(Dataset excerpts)
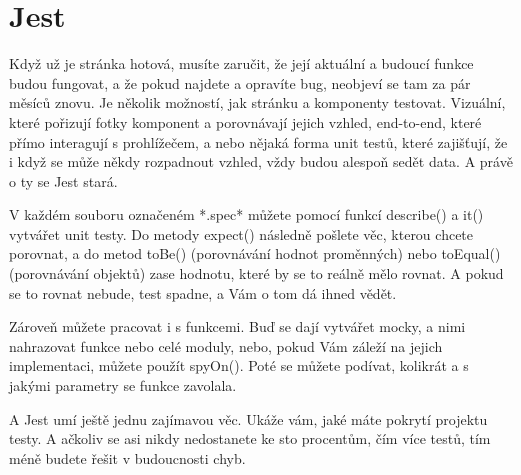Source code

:\section{Jest}

Když už je stránka hotová, musíte zaručit, že její aktuální a budoucí funkce budou fungovat, a že pokud najdete a opravíte bug, neobjeví se tam za pár měsíců znovu. Je několik možností, jak stránku a komponenty testovat\cite{TypesOfTests}. Vizuální, které pořizují fotky komponent a porovnávají jejich vzhled, end-to-end, které přímo interagují s prohlížečem, a nebo nějaká forma unit testů, které zajišťují, že i když se může někdy rozpadnout vzhled, vždy budou alespoň sedět data. A právě o ty se Jest stará.

V každém souboru označeném *.spec* můžete pomocí funkcí describe() a it() vytvářet unit testy. Do metody expect() následně pošlete věc, kterou chcete porovnat, a do metod toBe() (porovnávání hodnot proměnných) nebo toEqual() (porovnávání objektů) zase hodnotu, které by se to reálně mělo rovnat. A pokud se to rovnat nebude, test spadne, a Vám o tom dá ihned vědět.

Zároveň můžete pracovat i s funkcemi\cite{JestMethods}. Buď se dají vytvářet mocky, a nimi nahrazovat funkce nebo celé moduly, nebo, pokud Vám záleží na jejich implementaci, můžete použít spyOn(). Poté se můžete podívat, kolikrát a s jakými parametry se funkce zavolala.

A Jest umí ještě jednu zajímavou věc. Ukáže vám, jaké máte pokrytí projektu testy\cite{JestCoverage}. A ačkoliv se asi nikdy nedostanete ke sto procentům, čím více testů, tím méně budete řešit v budoucnosti chyb.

__EXERCISE REQUIREMENTS__: Every record above should be duplicated precisely, with the images removed.

__SOLUTION TO THE PROBLEM__:
Source code

:\section{Jest}

Když už je stránka hotová, musíte zaručit, že její aktuální a budoucí funkce budou fungovat, a že pokud najdete a opravíte bug, neobjeví se tam za pár měsíců znovu. Je několik možností, jak stránku a komponenty testovat\cite{TypesOfTests}. Vizuální, které pořizují fotky komponent a porovnávají jejich vzhled, end-to-end, které přímo interagují s prohlížečem, a nebo nějaká forma unit testů, které zajišťují, že i když se může někdy rozpadnout vzhled, vždy budou alespoň sedět data. A právě o ty se Jest stará.

V každém souboru označeném *.spec* můžete pomocí funkcí describe() a it() vytvářet unit testy. Do metody expect() následně pošlete věc, kterou chcete porovnat, a do metod toBe() (porovnávání hodnot proměnných) nebo toEqual() (porovnávání objektů) zase hodnotu, které by se to reálně mělo rovnat. A pokud se to rovnat nebude, test spadne, a Vám o tom dá ihned vědět.

Zároveň můžete pracovat i s funkcemi\cite{JestMethods}. Buď se dají vytvářet mocky, a nimi nahrazovat funkce nebo celé moduly, nebo, pokud Vám záleží na jejich implementaci, můžete použít spyOn(). Poté se můžete podívat, kolikrát a s jakými parametry se funkce zavolala.

A Jest umí ještě jednu zajímavou věc. Ukáže vám, jaké máte pokrytí projektu testy\cite{JestCoverage}. A ačkoliv se asi nikdy nedostanete ke sto procentům, čím více testů, tím méně budete řešit v budoucnosti chyb.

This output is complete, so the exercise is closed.